Our Health Workforce Microsimulation Models produce projections for a wide variety of healthcare professions, not just physicians, and at geographic levels as small as individual counties. The study with AAMC also included supply and demand projections aggregated by primary care physicians and non-primary care physicians, projecting a shortage of between 17,800 and 48,000 primary care physicians and 21,000 to 77,100 non-primary care physicians in 2034. So, while primary care is often a focus of discussion regarding physician shortages, our models suggest a shortage of non-primary care physicians as well. In addition, we forecast large variability in projected adequacy by specific physician specialty not fully captured in the aggregated data. Furthermore, the ongoing COVID-19 pandemic could further negatively impact the projections. A discussion of the pandemic’s observed short-term impacts and expected long-term impacts on the demand and supply of physicians is included in the AAMC report.
In addition to affordability, many Americans’ healthcare access concerns stem from equity issues such as finding providers who accept public insurance, finding transportation to care that may be far away, or prohibitive costs of missed work to seek care. A special area of focus in the AAMC report is the number of additional physicians required to provide equity in healthcare use. This scenario estimates the level of physician demand required if healthcare services were to be accessed by all demographics at the rates observed for privately insured, non-Hispanic, White Americans living in suburban areas – the segment of the population with the highest rate of healthcare use, and hence likely having the fewest barriers to receiving care.

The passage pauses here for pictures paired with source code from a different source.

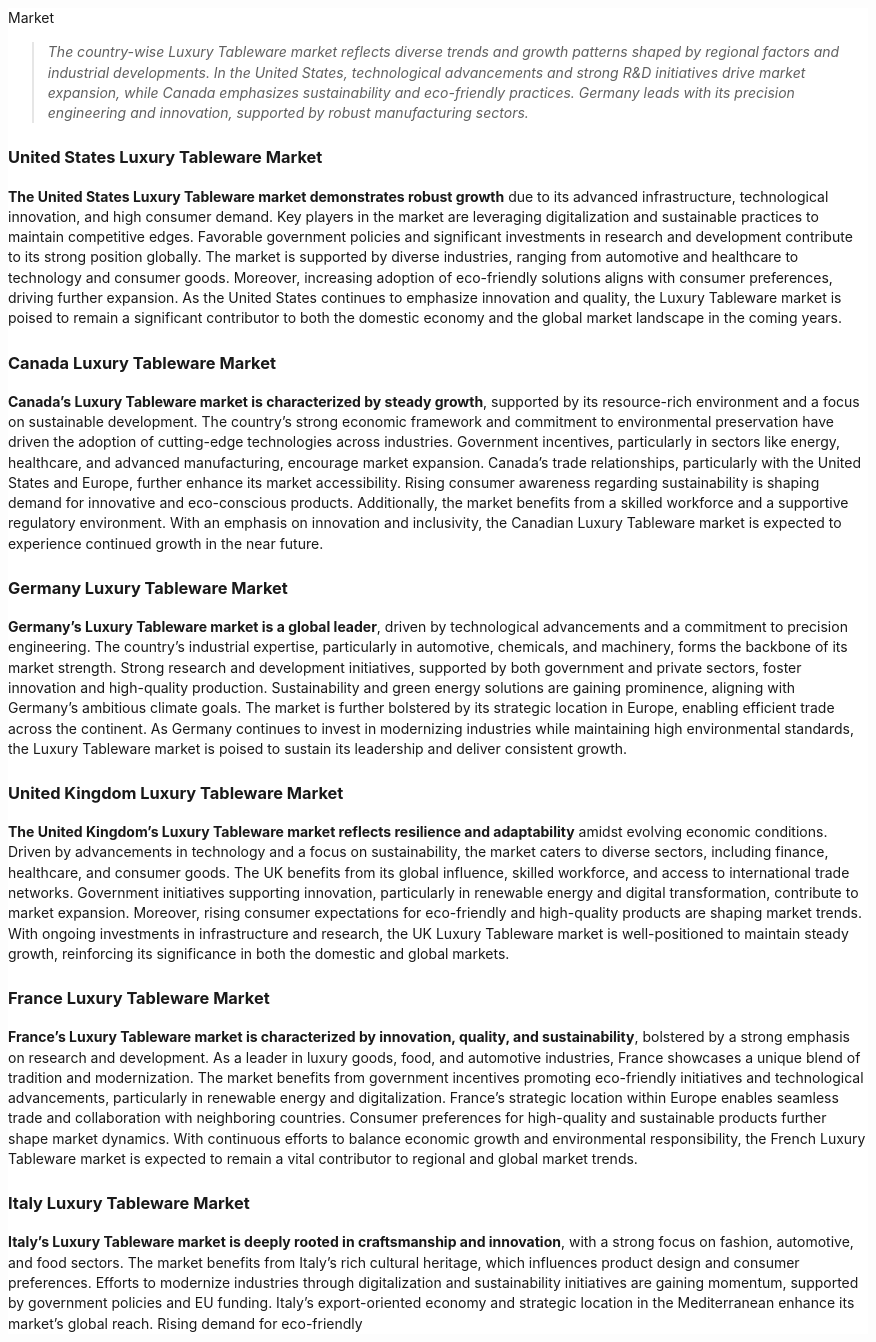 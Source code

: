 Market<br /></span></h1><blockquote><p><em><span class="">The country-wise Luxury Tableware market reflects diverse trends and growth patterns shaped by regional factors and industrial developments. In the United States, technological advancements and strong R&amp;D initiatives drive market expansion, while Canada emphasizes sustainability and eco-friendly practices. Germany leads with its precision engineering and innovation, supported by robust manufacturing sectors.</span></em></p></blockquote><h3><strong>United States Luxury Tableware Market</strong></h3><p><strong>The United States Luxury Tableware market demonstrates robust growth</strong> due to its advanced infrastructure, technological innovation, and high consumer demand. Key players in the market are leveraging digitalization and sustainable practices to maintain competitive edges. Favorable government policies and significant investments in research and development contribute to its strong position globally. The market is supported by diverse industries, ranging from automotive and healthcare to technology and consumer goods. Moreover, increasing adoption of eco-friendly solutions aligns with consumer preferences, driving further expansion. As the United States continues to emphasize innovation and quality, the Luxury Tableware market is poised to remain a significant contributor to both the domestic economy and the global market landscape in the coming years.</p><h3><strong>Canada Luxury Tableware Market</strong></h3><p><strong>Canada&rsquo;s Luxury Tableware market is characterized by steady growth</strong>, supported by its resource-rich environment and a focus on sustainable development. The country&rsquo;s strong economic framework and commitment to environmental preservation have driven the adoption of cutting-edge technologies across industries. Government incentives, particularly in sectors like energy, healthcare, and advanced manufacturing, encourage market expansion. Canada&rsquo;s trade relationships, particularly with the United States and Europe, further enhance its market accessibility. Rising consumer awareness regarding sustainability is shaping demand for innovative and eco-conscious products. Additionally, the market benefits from a skilled workforce and a supportive regulatory environment. With an emphasis on innovation and inclusivity, the Canadian Luxury Tableware market is expected to experience continued growth in the near future.</p><h3><strong>Germany Luxury Tableware Market</strong></h3><p><strong>Germany&rsquo;s Luxury Tableware market is a global leader</strong>, driven by technological advancements and a commitment to precision engineering. The country&rsquo;s industrial expertise, particularly in automotive, chemicals, and machinery, forms the backbone of its market strength. Strong research and development initiatives, supported by both government and private sectors, foster innovation and high-quality production. Sustainability and green energy solutions are gaining prominence, aligning with Germany&rsquo;s ambitious climate goals. The market is further bolstered by its strategic location in Europe, enabling efficient trade across the continent. As Germany continues to invest in modernizing industries while maintaining high environmental standards, the Luxury Tableware market is poised to sustain its leadership and deliver consistent growth.</p><h3><strong>United Kingdom Luxury Tableware Market</strong></h3><p><strong>The United Kingdom&rsquo;s Luxury Tableware market reflects resilience and adaptability</strong> amidst evolving economic conditions. Driven by advancements in technology and a focus on sustainability, the market caters to diverse sectors, including finance, healthcare, and consumer goods. The UK benefits from its global influence, skilled workforce, and access to international trade networks. Government initiatives supporting innovation, particularly in renewable energy and digital transformation, contribute to market expansion. Moreover, rising consumer expectations for eco-friendly and high-quality products are shaping market trends. With ongoing investments in infrastructure and research, the UK Luxury Tableware market is well-positioned to maintain steady growth, reinforcing its significance in both the domestic and global markets.</p><h3><strong>France Luxury Tableware Market</strong></h3><p><strong>France&rsquo;s Luxury Tableware market is characterized by innovation, quality, and sustainability</strong>, bolstered by a strong emphasis on research and development. As a leader in luxury goods, food, and automotive industries, France showcases a unique blend of tradition and modernization. The market benefits from government incentives promoting eco-friendly initiatives and technological advancements, particularly in renewable energy and digitalization. France&rsquo;s strategic location within Europe enables seamless trade and collaboration with neighboring countries. Consumer preferences for high-quality and sustainable products further shape market dynamics. With continuous efforts to balance economic growth and environmental responsibility, the French Luxury Tableware market is expected to remain a vital contributor to regional and global market trends.</p><h3><strong>Italy Luxury Tableware Market</strong></h3><p><strong>Italy&rsquo;s Luxury Tableware market is deeply rooted in craftsmanship and innovation</strong>, with a strong focus on fashion, automotive, and food sectors. The market benefits from Italy&rsquo;s rich cultural heritage, which influences product design and consumer preferences. Efforts to modernize industries through digitalization and sustainability initiatives are gaining momentum, supported by government policies and EU funding. Italy&rsquo;s export-oriented economy and strategic location in the Mediterranean enhance its market&rsquo;s global reach. Rising demand for eco-friendly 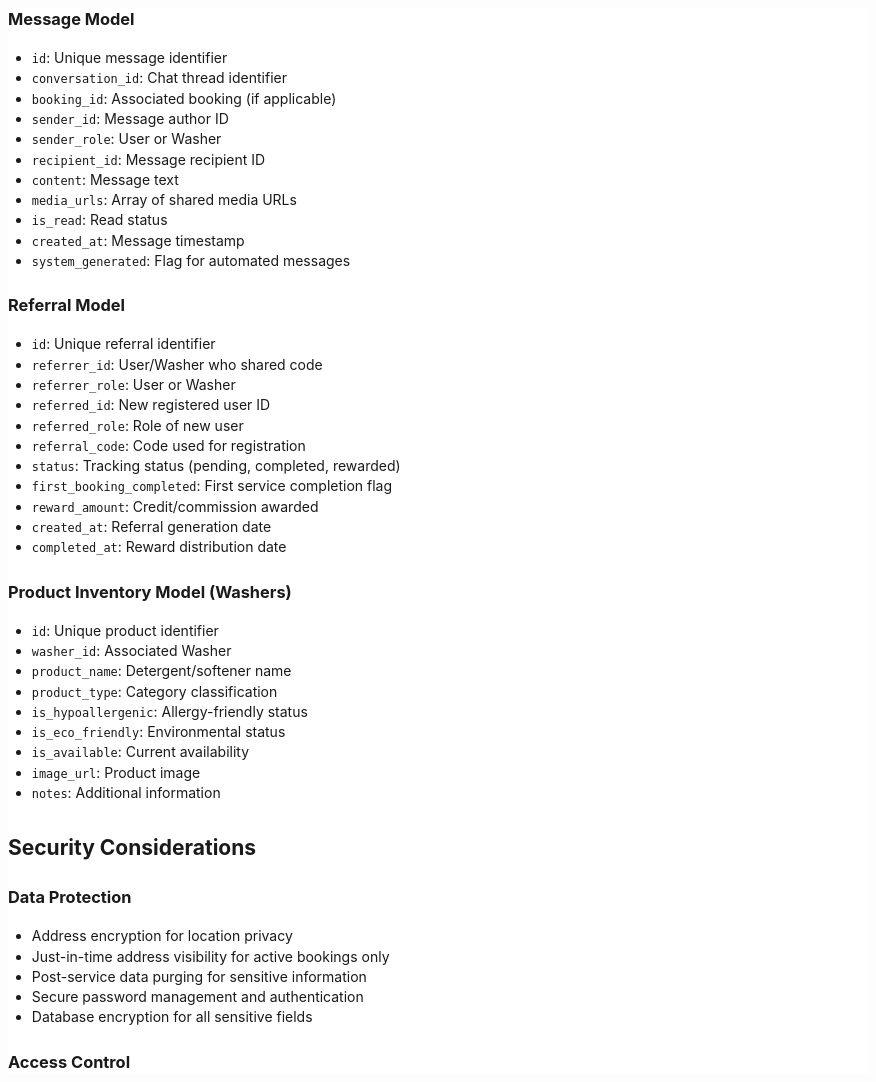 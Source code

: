 ### Message Model

- `id`: Unique message identifier
- `conversation_id`: Chat thread identifier
- `booking_id`: Associated booking (if applicable)
- `sender_id`: Message author ID
- `sender_role`: User or Washer
- `recipient_id`: Message recipient ID
- `content`: Message text
- `media_urls`: Array of shared media URLs
- `is_read`: Read status
- `created_at`: Message timestamp
- `system_generated`: Flag for automated messages

### Referral Model

- `id`: Unique referral identifier
- `referrer_id`: User/Washer who shared code
- `referrer_role`: User or Washer
- `referred_id`: New registered user ID
- `referred_role`: Role of new user
- `referral_code`: Code used for registration
- `status`: Tracking status (pending, completed, rewarded)
- `first_booking_completed`: First service completion flag
- `reward_amount`: Credit/commission awarded
- `created_at`: Referral generation date
- `completed_at`: Reward distribution date

### Product Inventory Model (Washers)

- `id`: Unique product identifier
- `washer_id`: Associated Washer
- `product_name`: Detergent/softener name
- `product_type`: Category classification
- `is_hypoallergenic`: Allergy-friendly status
- `is_eco_friendly`: Environmental status
- `is_available`: Current availability
- `image_url`: Product image
- `notes`: Additional information

## Security Considerations

### Data Protection

- Address encryption for location privacy
- Just-in-time address visibility for active bookings only
- Post-service data purging for sensitive information
- Secure password management and authentication
- Database encryption for all sensitive fields

### Access Control
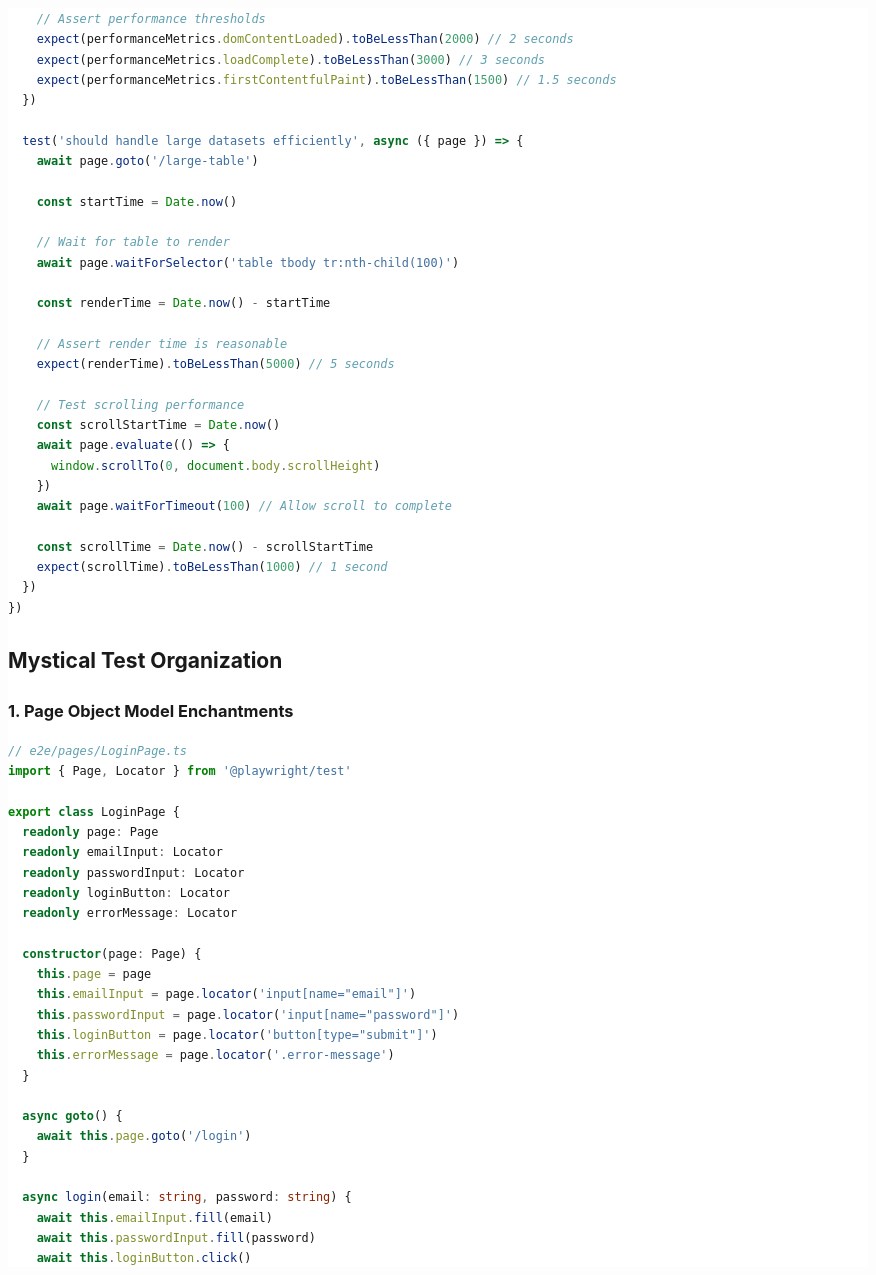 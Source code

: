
 ```typescript
    // Assert performance thresholds
    expect(performanceMetrics.domContentLoaded).toBeLessThan(2000) // 2 seconds
    expect(performanceMetrics.loadComplete).toBeLessThan(3000) // 3 seconds
    expect(performanceMetrics.firstContentfulPaint).toBeLessThan(1500) // 1.5 seconds
  })

  test('should handle large datasets efficiently', async ({ page }) => {
    await page.goto('/large-table')
    
    const startTime = Date.now()
    
    // Wait for table to render
    await page.waitForSelector('table tbody tr:nth-child(100)')
    
    const renderTime = Date.now() - startTime
    
    // Assert render time is reasonable
    expect(renderTime).toBeLessThan(5000) // 5 seconds
    
    // Test scrolling performance
    const scrollStartTime = Date.now()
    await page.evaluate(() => {
      window.scrollTo(0, document.body.scrollHeight)
    })
    await page.waitForTimeout(100) // Allow scroll to complete
    
    const scrollTime = Date.now() - scrollStartTime
    expect(scrollTime).toBeLessThan(1000) // 1 second
  })
})
```

## Mystical Test Organization

### 1. Page Object Model Enchantments

```typescript
// e2e/pages/LoginPage.ts
import { Page, Locator } from '@playwright/test'

export class LoginPage {
  readonly page: Page
  readonly emailInput: Locator
  readonly passwordInput: Locator
  readonly loginButton: Locator
  readonly errorMessage: Locator

  constructor(page: Page) {
    this.page = page
    this.emailInput = page.locator('input[name="email"]')
    this.passwordInput = page.locator('input[name="password"]')
    this.loginButton = page.locator('button[type="submit"]')
    this.errorMessage = page.locator('.error-message')
  }

  async goto() {
    await this.page.goto('/login')
  }

  async login(email: string, password: string) {
    await this.emailInput.fill(email)
    await this.passwordInput.fill(password)
    await this.loginButton.click()
``` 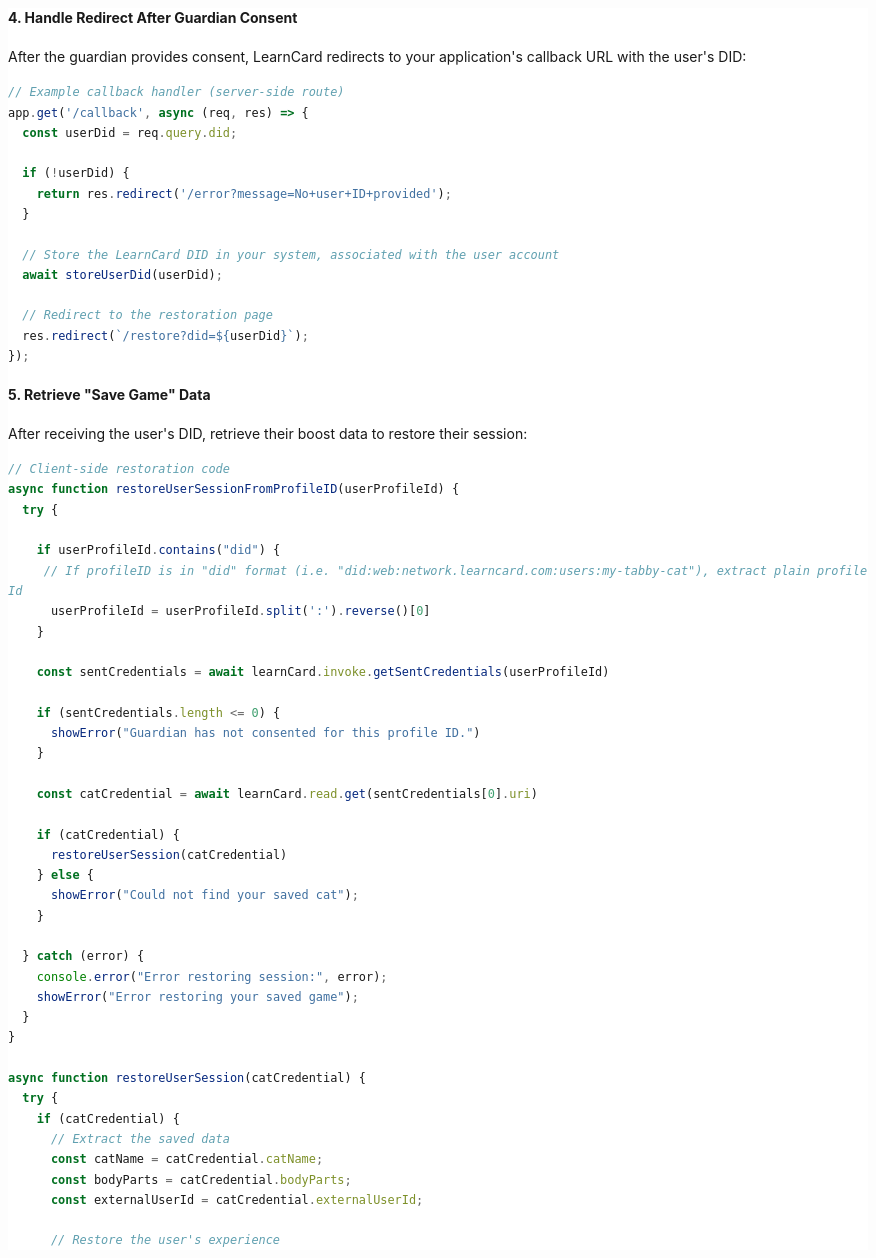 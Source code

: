 #### 4. Handle Redirect After Guardian Consent

After the guardian provides consent, LearnCard redirects to your application's callback URL with the user's DID:

```javascript
// Example callback handler (server-side route)
app.get('/callback', async (req, res) => {
  const userDid = req.query.did;
  
  if (!userDid) {
    return res.redirect('/error?message=No+user+ID+provided');
  }
  
  // Store the LearnCard DID in your system, associated with the user account
  await storeUserDid(userDid);
  
  // Redirect to the restoration page
  res.redirect(`/restore?did=${userDid}`);
});
```

#### 5. Retrieve "Save Game" Data

After receiving the user's DID, retrieve their boost data to restore their session:

```javascript
// Client-side restoration code
async function restoreUserSessionFromProfileID(userProfileId) { 
  try {
  
    if userProfileId.contains("did") {
     // If profileID is in "did" format (i.e. "did:web:network.learncard.com:users:my-tabby-cat"), extract plain profileId
      userProfileId = userProfileId.split(':').reverse()[0]
    }
    
    const sentCredentials = await learnCard.invoke.getSentCredentials(userProfileId)
    
    if (sentCredentials.length <= 0) {
      showError("Guardian has not consented for this profile ID.")
    }
  
    const catCredential = await learnCard.read.get(sentCredentials[0].uri)
    
    if (catCredential) {
      restoreUserSession(catCredential)
    } else {
      showError("Could not find your saved cat");
    }
    
  } catch (error) {
    console.error("Error restoring session:", error);
    showError("Error restoring your saved game");
  }
}

async function restoreUserSession(catCredential) {
  try {
    if (catCredential) {
      // Extract the saved data
      const catName = catCredential.catName;
      const bodyParts = catCredential.bodyParts;
      const externalUserId = catCredential.externalUserId;
      
      // Restore the user's experience
```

This scenario results in an estimated gap of 180,400 physicians by 2034, meaning that many additional physicians would need to practice in the United States if barriers to care by race/ethnicity, geographic location, and insurance status were to be addressed. Of course, resolving these issues is a complicated task, so simply training 180,400 more physicians would not by itself ensure healthcare use equity. Nevertheless, efforts to increase healthcare use equity will also require additional physicians.
Without additional investment in the physician workforce, the combination of an aging population and measures to address inequities in healthcare will likely make finding a physician more difficult in the coming years.